Collected data:

= Beginning of Section =

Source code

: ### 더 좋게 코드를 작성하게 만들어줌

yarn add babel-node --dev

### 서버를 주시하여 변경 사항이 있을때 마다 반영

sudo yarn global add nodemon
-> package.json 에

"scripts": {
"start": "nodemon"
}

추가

= End of Section =

* HOW TO COMPLETE THIS TASK: For the records given here, say how many lines hold the string "nodemon", with no further words.

* ANSWER BOX: 2